My bourbon was probably good, but I couldn't taste it. There was too much else to think about. I said, "Well, what are you going to do if he really is a Psi Corps man?"

"That," Harding said thoughtfully, "is the question."

"Maise, you're the Exec," Spender commented. "It's up to you to work us a replacement."

"Didn't you see his orders?" I snapped. "They're dated from Central Command Authority itself. Even if I did know somebody here in Mars Command—which I don't—it wouldn't do any good."

"He's right," Harding grumbled. "Everybody knows that once they've assigned a sickman, the only people who can get him reassigned are the sickmen themselves. Maise couldn't do anything about it unless he was a member of the Corps himself. But that settles it, though—his orders being from Central, I mean. Nobody but a sickman would have his orders cut at Central for a puny little ship like ours. It proves what we thought about him, anyway."

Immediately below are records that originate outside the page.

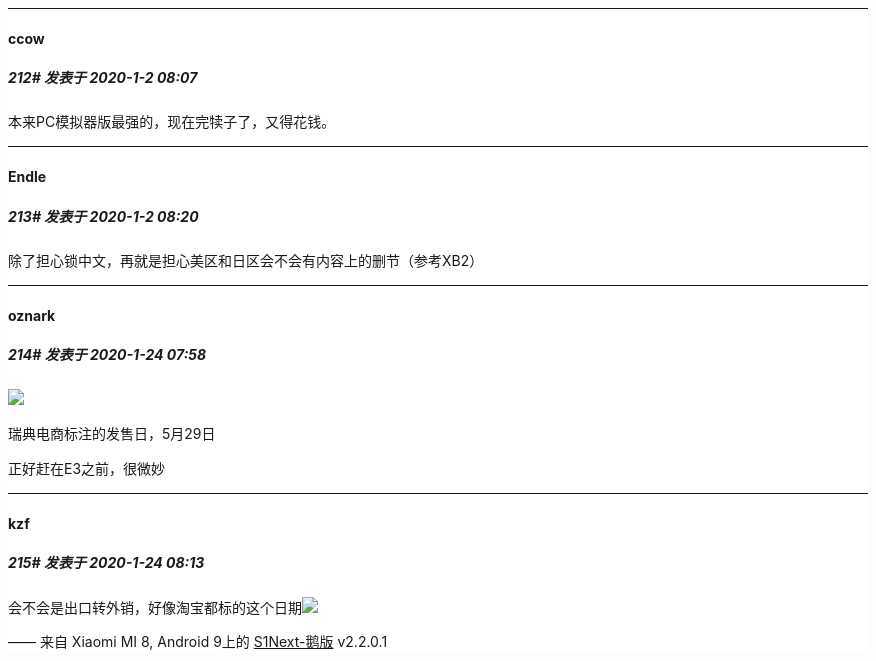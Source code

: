 

*****

####  ccow  
##### 212#       发表于 2020-1-2 08:07




本来PC模拟器版最强的，现在完犊子了，又得花钱。







*****

####  Endle  
##### 213#       发表于 2020-1-2 08:20




除了担心锁中文，再就是担心美区和日区会不会有内容上的删节（参考XB2）







*****

####  oznark  
##### 214#       发表于 2020-1-24 07:58



<img src="https://upload.cc/i1/2020/01/24/oNrFnO.jpg" referrerpolicy="no-referrer">

瑞典电商标注的发售日，5月29日

正好赶在E3之前，很微妙










*****

####  kzf  
##### 215#       发表于 2020-1-24 08:13




会不会是出口转外销，好像淘宝都标的这个日期<img src="https://static.saraba1st.com/image/smiley/face2017/001.png" referrerpolicy="no-referrer">

—— 来自 Xiaomi MI 8, Android 9上的 [S1Next-鹅版](https://github.com/ykrank/S1-Next/releases) v2.2.0.1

"I don't think it proves anything," I retorted angrily. "I don't think the question is whether or not Frendon is a sick—now you've got me saying it—a Psi Corps man. The question is whether we're going to settle down and stop whining just because we got a new CO we don't like, and that we can't do anything about. We're not running this war. They're running it back on Earth."

"We're fighting it," Spender commented, chewing on a big, raw knuckle.

Harding looked at me skeptically. "How much space-combat have you seen, Maise?"